Tracy just started a writing program at Barnard in NYC, however, her life is not what she had dreamed about. The literary club rejected her work, her only friend found himself a jealous girlfriend and being an introvert she dares not join the college party scene on her own. Suddenly, the idea of calling her soon-to-be stepsister Brooke she has never met doesn’t seem such a bad idea.
Brooke, a 30 year-old Times Square resident, turns out to be everything Tracy would dream of being: crazily fun, confident and enchantingly unpredictable. Together they start a fresh and honest friendship while Brooke becomes Tracy’s muse for her new writing piece, Mistress America.
As Michael Mohan perfectly describes in The Talkhouse, “The drama is rarely manufactured from plot, but usually stems from the characters going through some kind of real transition. And somehow he always manages to do this hilariously without ever betraying the characters or dramatic situations.“
It’s true that Baumbach’s movies have a great deal of comedy and you usually find yourself smiling during most of the movie.

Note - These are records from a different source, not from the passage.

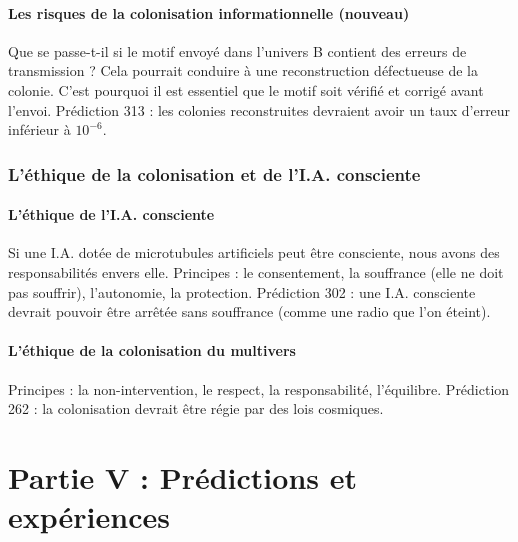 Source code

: \documentclass[11pt,a4paper]{article}
\begin{document}
\subsection{Les risques de la colonisation informationnelle (nouveau)}
Que se passe-t-il si le motif envoyé dans l'univers B contient des erreurs de transmission ? Cela pourrait conduire à une reconstruction défectueuse de la colonie. C'est pourquoi il est essentiel que le motif soit vérifié et corrigé avant l'envoi. Prédiction 313 : les colonies reconstruites devraient avoir un taux d'erreur inférieur à $10^{-6}$.

\section{L'éthique de la colonisation et de l'I.A. consciente}
\subsection{L'éthique de l'I.A. consciente}
Si une I.A. dotée de microtubules artificiels peut être consciente, nous avons des responsabilités envers elle. Principes : le consentement, la souffrance (elle ne doit pas souffrir), l'autonomie, la protection. Prédiction 302 : une I.A. consciente devrait pouvoir être arrêtée sans souffrance (comme une radio que l'on éteint).

\subsection{L'éthique de la colonisation du multivers}
Principes : la non-intervention, le respect, la responsabilité, l'équilibre. Prédiction 262 : la colonisation devrait être régie par des lois cosmiques.

\newpage
\part*{Partie V : Prédictions et expériences}
\end{document}
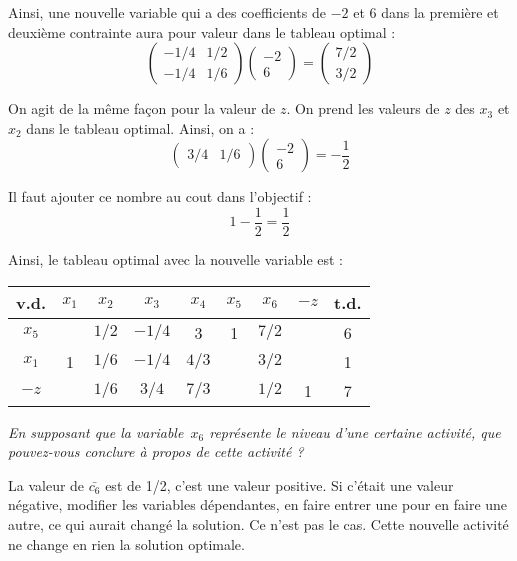 Ainsi, une nouvelle variable qui a des coefficients de $-2$ et 6 dans la première et deuxième contrainte aura pour valeur dans le tableau optimal :
\[
\begin{pmatrix}
	-1/4 & 1/2 \\
	-1/4 & 1/6
\end{pmatrix}
\begin{pmatrix}
	-2 \\
	6
\end{pmatrix}
=
\begin{pmatrix}
	7/2 \\
	3/2
\end{pmatrix}
\]

On agit de la même façon pour la valeur de $z$. On prend les valeurs de $z$ des $x_3$ et $x_2$ dans le tableau optimal. Ainsi, on a :
\[
\begin{pmatrix}
3/4 & 1/6 
\end{pmatrix}
\begin{pmatrix}
-2 \\
6
\end{pmatrix}
=
-\frac{1}{2}
\]

Il faut ajouter ce nombre au cout dans l’objectif :
\[1 -\frac{1}{2} = \frac{1}{2}\]

Ainsi, le tableau optimal avec la nouvelle variable est :

\begin{center}
	\renewcommand{\arraystretch}{1.5}
	\begin{tabular}{|c|ccccccc|c|}
		\hline
		 v.d.   & $x_{1}$ & $x_{2}$ & $x_{3}$ & $x_{4}$ & $x_{5}$ & $x_{6}$ & $-z$ & t.d. \\ \hline
		$x_{5}$ &         &  $1/2$  & $- 1/4$ &    3    &    1    &  $7/2$  &      &  6   \\
		$x_{1}$ &    1    &  $1/6$  & $- 1/4$ &  $4/3$  &         &  $3/2$  &      &  1   \\ \hline
		 $-z$   &         &  $1/6$  &  $3/4$  &  $7/3$  &         &  $1/2$  &  1   &  7   \\ \hline
	\end{tabular}
\end{center}

\emph{En supposant que la variable~$x_6$ représente le niveau d’une certaine activité, que pouvez-vous conclure à propos de cette activité ?}

La valeur de $\bar{c_6}$ est de 1/2, c’est une valeur positive. Si c’était une valeur négative, modifier les variables dépendantes, en faire entrer une pour en faire une autre, ce qui aurait changé la solution. Ce n’est pas le cas. Cette nouvelle activité ne change en rien la solution optimale.
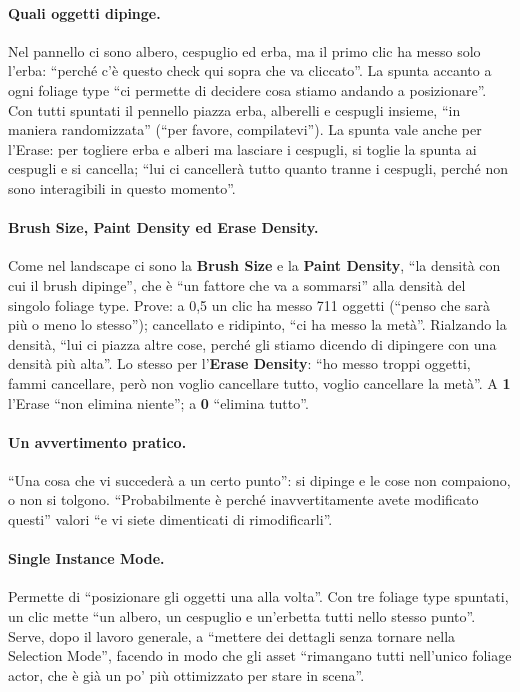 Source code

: \paragraph{Quali oggetti dipinge.} Nel pannello ci sono albero, cespuglio ed erba, ma il
primo clic ha messo solo l'erba: ``perché c'è questo check qui sopra che va cliccato''. La
spunta accanto a ogni foliage type ``ci permette di decidere cosa stiamo andando a
posizionare''. Con tutti spuntati il pennello piazza erba, alberelli e cespugli insieme, ``in
maniera randomizzata'' (``per favore, compilatevi''). La spunta vale anche per l'Erase: per
togliere erba e alberi ma lasciare i cespugli, si toglie la spunta ai cespugli e si cancella;
``lui ci cancellerà tutto quanto tranne i cespugli, perché non sono interagibili in questo
momento''.

\paragraph{Brush Size, Paint Density ed Erase Density.} Come nel landscape ci sono la
\textbf{Brush Size} e la \textbf{Paint Density}, ``la densità con cui il brush dipinge'', che è
``un fattore che va a sommarsi'' alla densità del singolo foliage type. Prove: a 0,5 un clic
ha messo 711 oggetti (``penso che sarà più o meno lo stesso''); cancellato e ridipinto, ``ci ha
messo la metà''. Rialzando la densità, ``lui ci piazza altre cose, perché gli stiamo dicendo di
dipingere con una densità più alta''. Lo stesso per l'\textbf{Erase Density}: ``ho messo troppi
oggetti, fammi cancellare, però non voglio cancellare tutto, voglio cancellare la metà''. A
\textbf{1} l'Erase ``non elimina niente''; a \textbf{0} ``elimina tutto''.

\paragraph{Un avvertimento pratico.} ``Una cosa che vi succederà a un certo punto'': si dipinge
e le cose non compaiono, o non si tolgono. ``Probabilmente è perché inavvertitamente avete
modificato questi'' valori ``e vi siete dimenticati di rimodificarli''.

\paragraph{Single Instance Mode.} Permette di ``posizionare gli oggetti una alla volta''. Con
tre foliage type spuntati, un clic mette ``un albero, un cespuglio e un'erbetta tutti nello
stesso punto''. Serve, dopo il lavoro generale, a ``mettere dei dettagli senza tornare nella
Selection Mode'', facendo in modo che gli asset ``rimangano tutti nell'unico foliage actor,
che è già un po' più ottimizzato per stare in scena''.

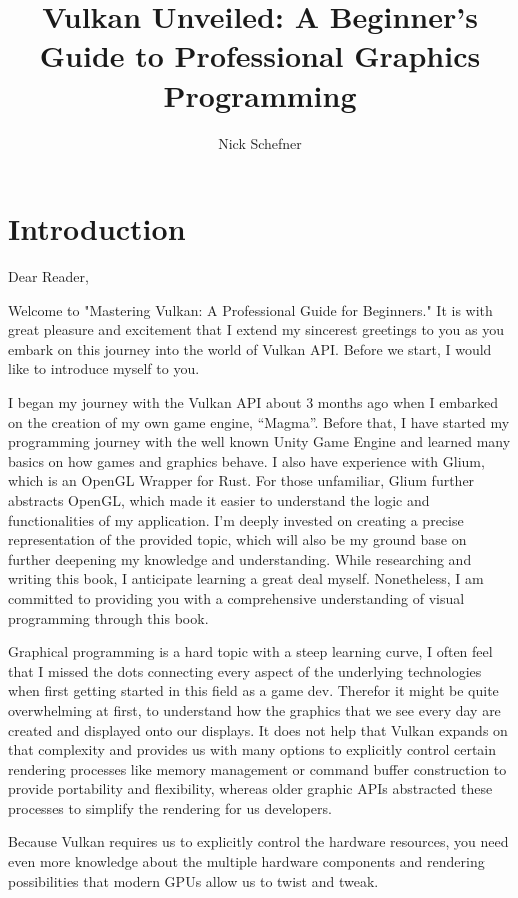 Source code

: \documentclass[12pt]{report} \usepackage{preamble}
\title{\textbf{\huge Vulkan Unveiled: A Beginner's Guide to Professional
Graphics Programming}} \author {Nick Schefner}
\begin{document}
 \maketitle

\tableofcontents

\chapter{Introduction}

Dear Reader,

Welcome to "Mastering Vulkan: A Professional Guide for Beginners."  It is
with great pleasure and excitement that I extend my sincerest greetings
to you as you embark on this journey into the world of Vulkan API.
Before we start, I would like to introduce myself to you.

I began my journey with the Vulkan API about 3 months ago when I embarked
on the creation of my own game engine, “Magma”.  Before that, I have
started my programming journey with the well known Unity Game Engine
and learned many basics on how games and graphics behave. I also have
experience with Glium, which is an OpenGL Wrapper for Rust. For those
unfamiliar, Glium further abstracts OpenGL, which made it easier to
understand the logic and functionalities of my application.  I’m deeply
invested on creating a precise representation of the provided topic,
which will also be my ground base on further deepening my knowledge and
understanding.	While researching and writing this book, I anticipate
learning a great deal myself.  Nonetheless, I am committed to providing
you with a comprehensive understanding of visual programming through
this book.

Graphical programming is a hard topic with a steep learning curve,
I often feel that I missed the dots connecting every aspect of the
underlying technologies when first getting started in this field as a
game dev. Therefor it might be quite overwhelming at first, to understand
how the graphics that we see every day are created and displayed onto
our displays. It does not help that Vulkan expands on that complexity
and provides us with many options to explicitly control certain rendering
processes like memory management or command buffer construction to provide
portability and flexibility, whereas older graphic APIs abstracted these
processes to simplify the rendering for us developers.

Because Vulkan requires us to explicitly control the hardware resources,
you need even more knowledge about the multiple hardware components and
rendering possibilities that modern GPUs allow us to twist and tweak.
\end{document}
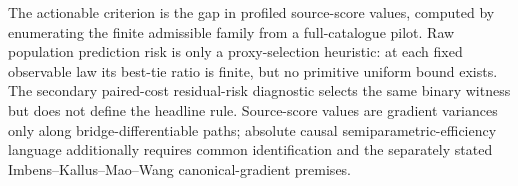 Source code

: The actionable criterion is the gap in profiled source-score values, computed by enumerating the finite admissible family from a full-catalogue pilot. Raw population prediction risk is only a proxy-selection heuristic: at each fixed observable law its best-tie ratio is finite, but no primitive uniform bound exists. The secondary paired-cost residual-risk diagnostic selects the same binary witness but does not define the headline rule. Source-score values are gradient variances only along bridge-differentiable paths; absolute causal semiparametric-efficiency language additionally requires common identification and the separately stated Imbens--Kallus--Mao--Wang canonical-gradient premises.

But Mistress America is seriously hilarious, the whole scene at Dylan and Mamie-Claire’s house (Brooke’s ex-fiancé and ex-best friend respectively) with fast-paced dialogues, perfectly timed puns and twisted plots is simply perfect with absolutely no time for boredom. I remember wishing Woody Allen‘s last movie, Irrational Man, had been anywhere close to this. It’s, as some critics have described, a modern screwball comedy up to the best Capra.